- Slight traces of creasing in the lower margin, otherwise in excellent condition with a strong impression.
- Concise congeniality -
Alfred Rethel's drawing, cut into wood by Oskar Bangemann, is in the Dresden Kupferstichkabinett. Even before Rethel struck the artistic nerve of his time with his own series of woodcuts, "Auch ein Totentanz" (1848), he had already explored the theme of the dance of death, studying in particular the graphic Dance of Death by Hans Holbein the Younger and its new edition by Nikolaus Daniel Chodowiecki. The master of the house, torn from life by death, is obviously an aristocratic ruler with a wig and ermine-trimmed coat, while the collapsed man is supported by a bourgeois with a fallen top hat.
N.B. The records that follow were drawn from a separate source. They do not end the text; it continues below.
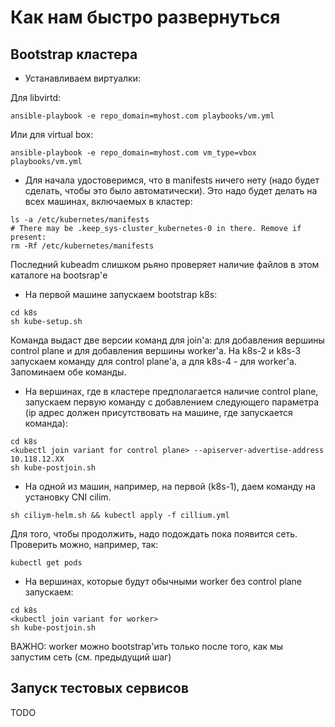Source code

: # Как нам быстро развернуться

## Bootstrap кластера

* Устанавливаем виртуалки:

Для libvirtd:

```shell script
ansible-playbook -e repo_domain=myhost.com playbooks/vm.yml
```

Или для virtual box:

```shell script
ansible-playbook -e repo_domain=myhost.com vm_type=vbox playbooks/vm.yml
```

* Для начала удостоверимся, что в manifests ничего нету (надо будет сделать, чтобы это было автоматически). Это надо
будет делать на всех машинах, включаемых в кластер:

```shell script
ls -a /etc/kubernetes/manifests
# There may be .keep_sys-cluster_kubernetes-0 in there. Remove if present:
rm -Rf /etc/kubernetes/manifests
```

Последний kubeadm слишком рьяно проверяет наличие файлов в этом каталоге на bootsrap'е

* На первой машине запускаем bootstrap k8s:

```shell script
cd k8s
sh kube-setup.sh
```

Команда выдаст две версии команд для join'а: для добавления вершины control plane и для добавления вершины worker'а.
На k8s-2 и k8s-3 запускаем команду для control plane'а, а для k8s-4 - для worker'а. Запоминаем обе команды.

* На вершинах, где в кластере предполагается наличие control plane, запускаем первую команду с добавлением следующего
параметра (ip адрес должен присутствовать на машине, где запускается команда):

```shell script
cd k8s
<kubectl join variant for control plane> --apiserver-advertise-address 10.118.12.XX
sh kube-postjoin.sh
```

*  На одной из машин, например, на первой (k8s-1), даем команду на установку CNI cilim.

```shell script
sh ciliym-helm.sh && kubectl apply -f cillium.yml
```

Для того, чтобы продолжить, надо подождать пока появится сеть. Проверить можно, например, так:

```shell script
kubectl get pods
```

* На вершинах, которые будут обычными worker без control plane запускаем:

```shell script
cd k8s
<kubectl join variant for worker>
sh kube-postjoin.sh
```

ВАЖНО: worker можно bootstrap'ить только после того, как мы запустим сеть (см. предыдущий шаг)

## Запуск тестовых сервисов

TODO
Death thus also illustrates a socio-political turning point in the context of an Italian Renaissance scene.
Oskar Bangemann, who was head of the woodcut class at the Berlin Museum of Decorative Arts from 1924 to 1942 and taught at the Berlin Academy of Fine Arts, was a master of the woodcut technique. He transformed Rethel's pale pencil drawing into an expressive shade of red. The result is an "all-over" of lines reminiscent of Albrecht Dürer's woodcuts, from which the dramatic scene of sudden death emerges again and again.
About the artist
The talented Alfred Rethel began his studies at the Düsseldorf Art Academy in 1829 at the age of thirteen. His teachers, Heinrich Christoph Kolbe and Wilhelm Schadow, followed a classical Nazarene style, while Carl Friedrich Lessing, who also worked in Düsseldorf, introduced Rethel to history painting, which had a formative influence on him. In 1836 Rethel went to the Städelsche Kunstinstitut in Frankfurt, which was directed by Philipp Veit. In Frankfurt he received the prestigious commission to fresco the Kaisersaal of the Römer with portraits of rulers, and he also won the competition to paint the Coronation Hall of the Aachen City Hall with scenes from the life of Charlemagne. After creating the illustrations for the "Nibelungenlied" (1840/41) and the watercolor cycle "Der Zug Hannibals über die Alpen" (1842-1844), Rethel traveled to Rome in 1844. There he studied the art of Raphael and associated with the "German Romans". Upon his return, he moved to Dresden and in 1847 began work on the Charlemagne frescoes for the Aachen City Hall. In 1848 Rethel created the woodcut series "Auch ein Totentanz" (Also a Dance of Death), which made him one of the most famous artists of his time. Demand was so great that the series was reprinted in an edition of 10,000 copies, which was unusual for the time. From 1852 to 1853, Rethel was again in Italy, where his mental state became increasingly cloudy. The resulting illness led to his early death at the age of 43.